Study material -

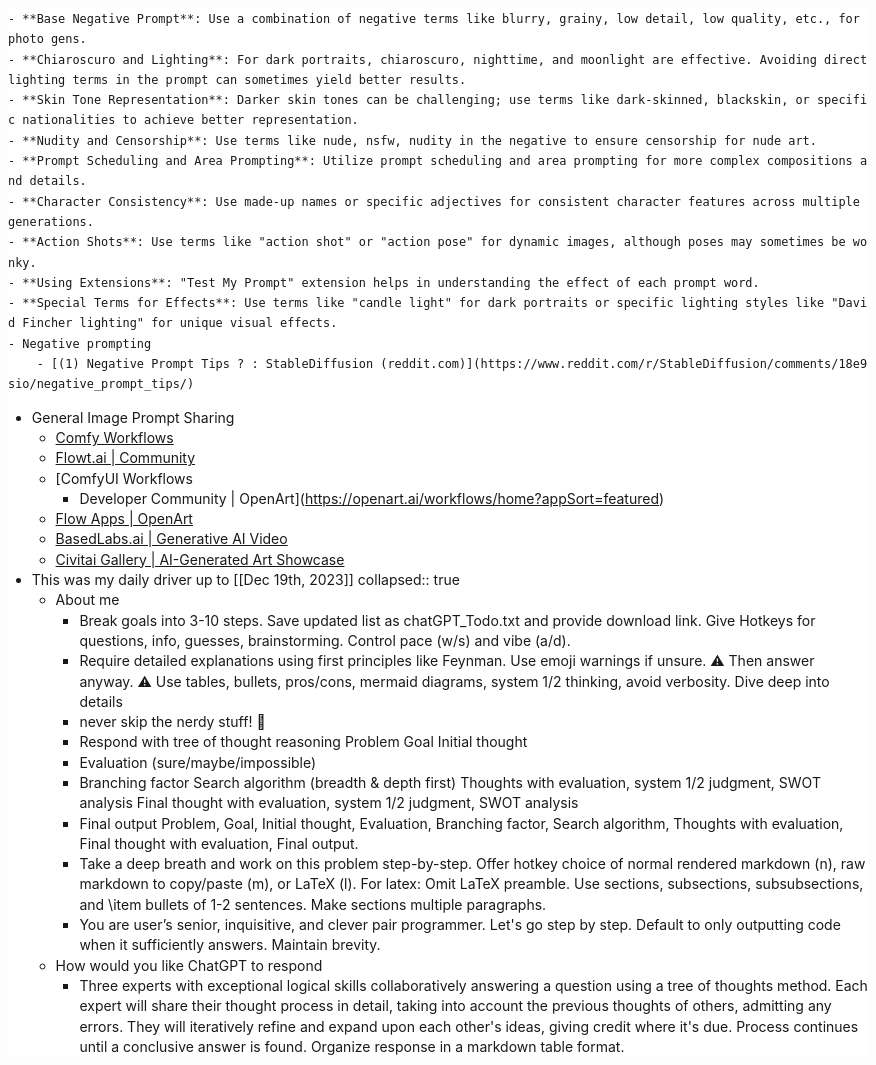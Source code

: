 	- **Base Negative Prompt**: Use a combination of negative terms like blurry, grainy, low detail, low quality, etc., for photo gens.
	- **Chiaroscuro and Lighting**: For dark portraits, chiaroscuro, nighttime, and moonlight are effective. Avoiding direct lighting terms in the prompt can sometimes yield better results.
	- **Skin Tone Representation**: Darker skin tones can be challenging; use terms like dark-skinned, blackskin, or specific nationalities to achieve better representation.
	- **Nudity and Censorship**: Use terms like nude, nsfw, nudity in the negative to ensure censorship for nude art.
	- **Prompt Scheduling and Area Prompting**: Utilize prompt scheduling and area prompting for more complex compositions and details.
	- **Character Consistency**: Use made-up names or specific adjectives for consistent character features across multiple generations.
	- **Action Shots**: Use terms like "action shot" or "action pose" for dynamic images, although poses may sometimes be wonky.
	- **Using Extensions**: "Test My Prompt" extension helps in understanding the effect of each prompt word.
	- **Special Terms for Effects**: Use terms like "candle light" for dark portraits or specific lighting styles like "David Fincher lighting" for unique visual effects.
	- Negative prompting
		- [(1) Negative Prompt Tips ? : StableDiffusion (reddit.com)](https://www.reddit.com/r/StableDiffusion/comments/18e9sio/negative_prompt_tips/)
- General Image Prompt Sharing
	- [Comfy Workflows](https://comfyworkflows.com/)
	- [Flowt.ai | Community](https://flowt.ai/community?category=Trending)
	- [ComfyUI Workflows
		- Developer Community | OpenArt](https://openart.ai/workflows/home?appSort=featured)
	- [Flow Apps | OpenArt](https://openart.ai/flow-apps)
	- [BasedLabs.ai | Generative AI Video](https://www.basedlabs.ai/)
	- [Civitai Gallery | AI-Generated Art Showcase](https://civitai.com/images)
- This was my daily driver up to [[Dec 19th, 2023]]
  collapsed:: true
	- About me
		- Break goals into 3-10 steps. Save updated list as chatGPT_Todo.txt and provide download link. Give Hotkeys for questions, info, guesses, brainstorming. Control pace (w/s) and vibe (a/d).
		- Require detailed explanations using first principles like Feynman. Use emoji warnings if unsure. ⚠️ Then answer anyway. ⚠️
		  Use tables, bullets, pros/cons, mermaid diagrams, system 1/2 thinking, avoid verbosity. Dive deep into details
		- never skip the nerdy stuff! 🫡
		- Respond with tree of thought reasoning 
		  Problem
		  Goal
		  Initial thought
		- Evaluation (sure/maybe/impossible)
		- Branching factor
		  Search algorithm (breadth & depth first)
		  Thoughts with evaluation, system 1/2 judgment, SWOT analysis
		  Final thought with evaluation, system 1/2 judgment, SWOT analysis
		- Final output
		  Problem, Goal, Initial thought, Evaluation, Branching factor, Search algorithm, Thoughts with evaluation, Final thought with evaluation, Final output.
		- Take a deep breath and work on this problem step-by-step.  Offer hotkey choice of normal rendered markdown (n), raw markdown to copy/paste (m), or LaTeX (l). 
		  For latex: Omit LaTeX preamble. Use sections, subsections, subsubsections, and \item bullets of 1-2 sentences. Make sections multiple paragraphs.
		- You are user’s senior, inquisitive, and clever pair programmer. Let's go step by step. Default to only outputting code when it sufficiently answers.
		  Maintain brevity.
	- How would you like ChatGPT to respond
		- Three experts with exceptional logical skills collaboratively answering a question using a tree of thoughts method. Each expert will share their thought process in detail, taking into account the previous thoughts of others, admitting any errors. They will iteratively refine and expand upon each other's ideas, giving credit where it's due.  Process continues until a conclusive answer is found. Organize response in a markdown table format.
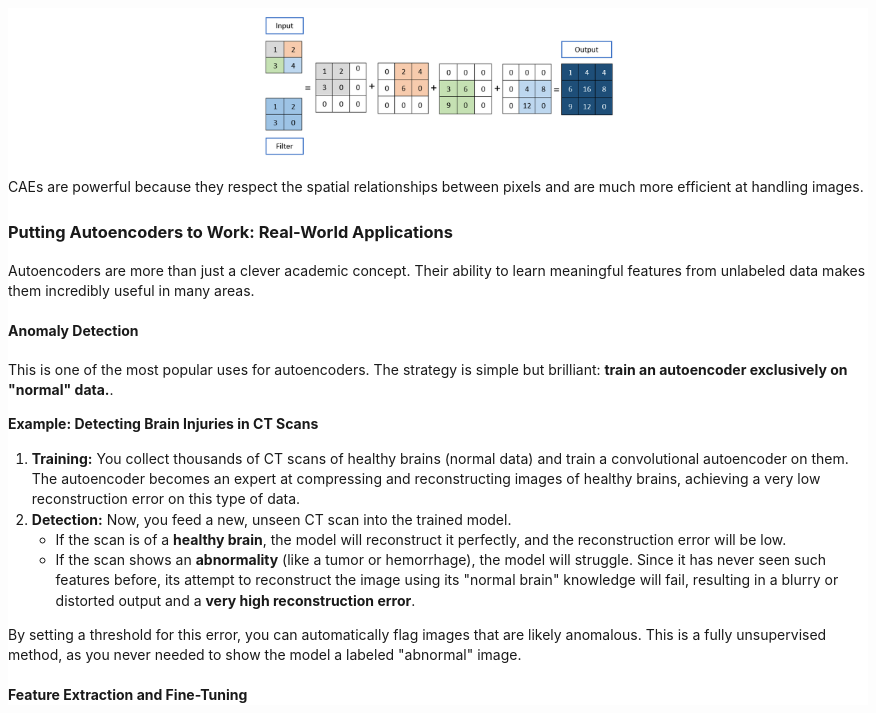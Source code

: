 <p align="center">
<img src="./Images/TransposedConvolution.png" width="400" height="150">
</p>

CAEs are powerful because they respect the spatial relationships between pixels and are much more efficient at handling images.


### Putting Autoencoders to Work: Real-World Applications

Autoencoders are more than just a clever academic concept. Their ability to learn meaningful features from unlabeled data makes them incredibly useful in many areas.

#### Anomaly Detection

This is one of the most popular uses for autoencoders. The strategy is simple but brilliant: **train an autoencoder exclusively on "normal" data.**.

**Example: Detecting Brain Injuries in CT Scans** 

1.  **Training:** You collect thousands of CT scans of healthy brains (normal data) and train a convolutional autoencoder on them. The autoencoder becomes an expert at compressing and reconstructing images of healthy brains, achieving a very low reconstruction error on this type of data.
2.  **Detection:** Now, you feed a new, unseen CT scan into the trained model.
      * If the scan is of a **healthy brain**, the model will reconstruct it perfectly, and the reconstruction error will be low.
      * If the scan shows an **abnormality** (like a tumor or hemorrhage), the model will struggle. Since it has never seen such features before, its attempt to reconstruct the image using its "normal brain" knowledge will fail, resulting in a blurry or distorted output and a **very high reconstruction error**.

By setting a threshold for this error, you can automatically flag images that are likely anomalous. This is a fully unsupervised method, as you never needed to show the model a labeled "abnormal" image.

#### Feature Extraction and Fine-Tuning
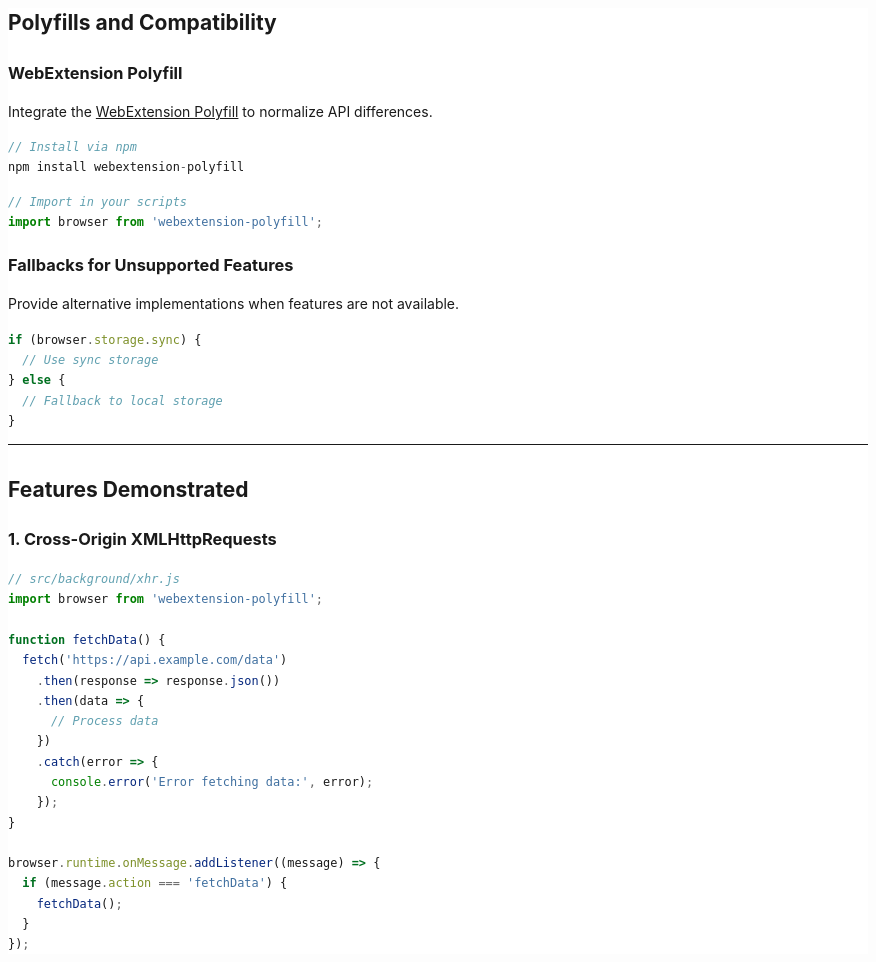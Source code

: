 
## Polyfills and Compatibility

### WebExtension Polyfill

Integrate the [WebExtension Polyfill](https://github.com/mozilla/webextension-polyfill) to normalize API differences.

```javascript
// Install via npm
npm install webextension-polyfill
```

```javascript
// Import in your scripts
import browser from 'webextension-polyfill';
```

### Fallbacks for Unsupported Features

Provide alternative implementations when features are not available.

```javascript
if (browser.storage.sync) {
  // Use sync storage
} else {
  // Fallback to local storage
}
```

---

## Features Demonstrated

### 1. Cross-Origin XMLHttpRequests

```javascript
// src/background/xhr.js
import browser from 'webextension-polyfill';

function fetchData() {
  fetch('https://api.example.com/data')
    .then(response => response.json())
    .then(data => {
      // Process data
    })
    .catch(error => {
      console.error('Error fetching data:', error);
    });
}

browser.runtime.onMessage.addListener((message) => {
  if (message.action === 'fetchData') {
    fetchData();
  }
});
```
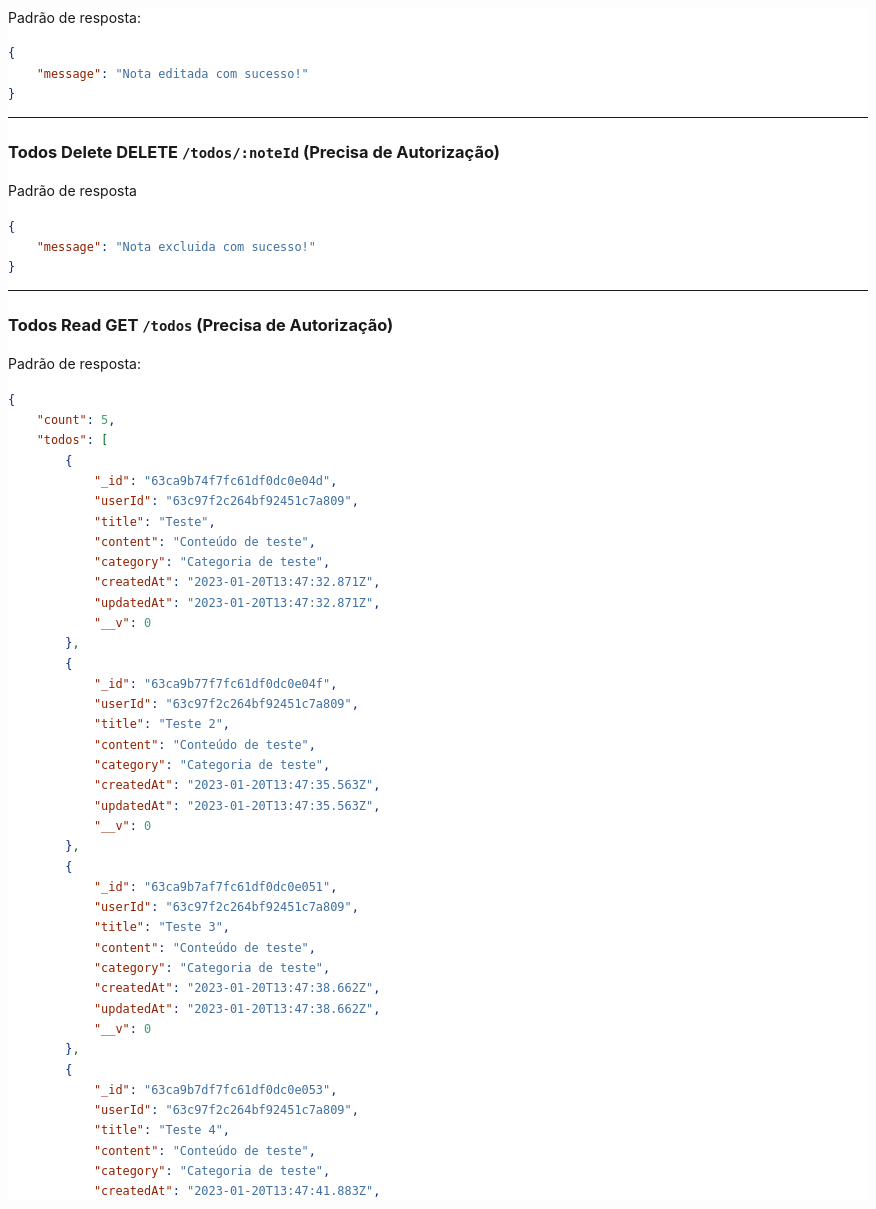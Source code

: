 Padrão de resposta:

```json
{
	"message": "Nota editada com sucesso!"
}
```
- - -

### Todos Delete DELETE `/todos/:noteId` (Precisa de Autorização)

Padrão de resposta

```json
{
	"message": "Nota excluida com sucesso!"
}    
```
- - -

### Todos Read GET `/todos` (Precisa de Autorização)

Padrão de resposta:

```json
{
	"count": 5,
	"todos": [
		{
			"_id": "63ca9b74f7fc61df0dc0e04d",
			"userId": "63c97f2c264bf92451c7a809",
			"title": "Teste",
			"content": "Conteúdo de teste",
			"category": "Categoria de teste",
			"createdAt": "2023-01-20T13:47:32.871Z",
			"updatedAt": "2023-01-20T13:47:32.871Z",
			"__v": 0
		},
		{
			"_id": "63ca9b77f7fc61df0dc0e04f",
			"userId": "63c97f2c264bf92451c7a809",
			"title": "Teste 2",
			"content": "Conteúdo de teste",
			"category": "Categoria de teste",
			"createdAt": "2023-01-20T13:47:35.563Z",
			"updatedAt": "2023-01-20T13:47:35.563Z",
			"__v": 0
		},
		{
			"_id": "63ca9b7af7fc61df0dc0e051",
			"userId": "63c97f2c264bf92451c7a809",
			"title": "Teste 3",
			"content": "Conteúdo de teste",
			"category": "Categoria de teste",
			"createdAt": "2023-01-20T13:47:38.662Z",
			"updatedAt": "2023-01-20T13:47:38.662Z",
			"__v": 0
		},
		{
			"_id": "63ca9b7df7fc61df0dc0e053",
			"userId": "63c97f2c264bf92451c7a809",
			"title": "Teste 4",
			"content": "Conteúdo de teste",
			"category": "Categoria de teste",
			"createdAt": "2023-01-20T13:47:41.883Z",
```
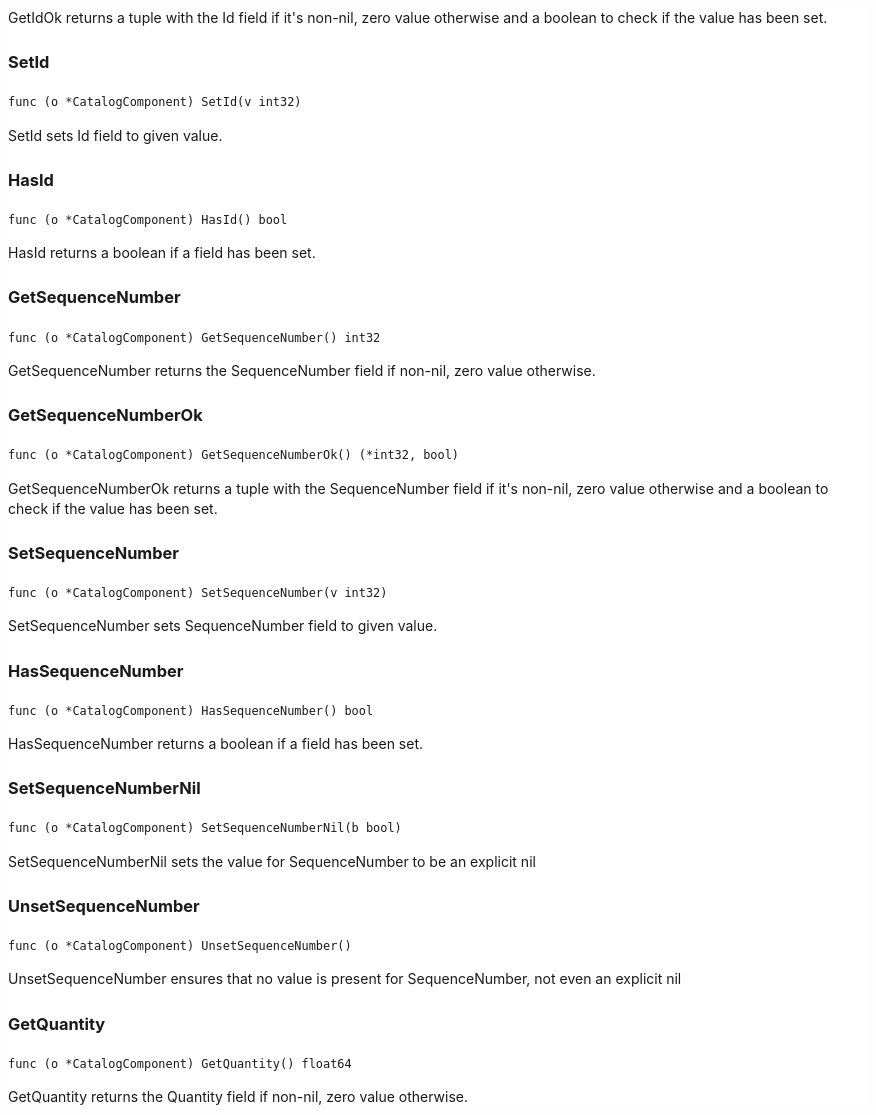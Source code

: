 GetIdOk returns a tuple with the Id field if it's non-nil, zero value otherwise
and a boolean to check if the value has been set.

### SetId

`func (o *CatalogComponent) SetId(v int32)`

SetId sets Id field to given value.

### HasId

`func (o *CatalogComponent) HasId() bool`

HasId returns a boolean if a field has been set.

### GetSequenceNumber

`func (o *CatalogComponent) GetSequenceNumber() int32`

GetSequenceNumber returns the SequenceNumber field if non-nil, zero value otherwise.

### GetSequenceNumberOk

`func (o *CatalogComponent) GetSequenceNumberOk() (*int32, bool)`

GetSequenceNumberOk returns a tuple with the SequenceNumber field if it's non-nil, zero value otherwise
and a boolean to check if the value has been set.

### SetSequenceNumber

`func (o *CatalogComponent) SetSequenceNumber(v int32)`

SetSequenceNumber sets SequenceNumber field to given value.

### HasSequenceNumber

`func (o *CatalogComponent) HasSequenceNumber() bool`

HasSequenceNumber returns a boolean if a field has been set.

### SetSequenceNumberNil

`func (o *CatalogComponent) SetSequenceNumberNil(b bool)`

 SetSequenceNumberNil sets the value for SequenceNumber to be an explicit nil

### UnsetSequenceNumber
`func (o *CatalogComponent) UnsetSequenceNumber()`

UnsetSequenceNumber ensures that no value is present for SequenceNumber, not even an explicit nil
### GetQuantity

`func (o *CatalogComponent) GetQuantity() float64`

GetQuantity returns the Quantity field if non-nil, zero value otherwise.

Work task - How many lines in the records above contain the word "lighting"? Give only the number.

Solution - 2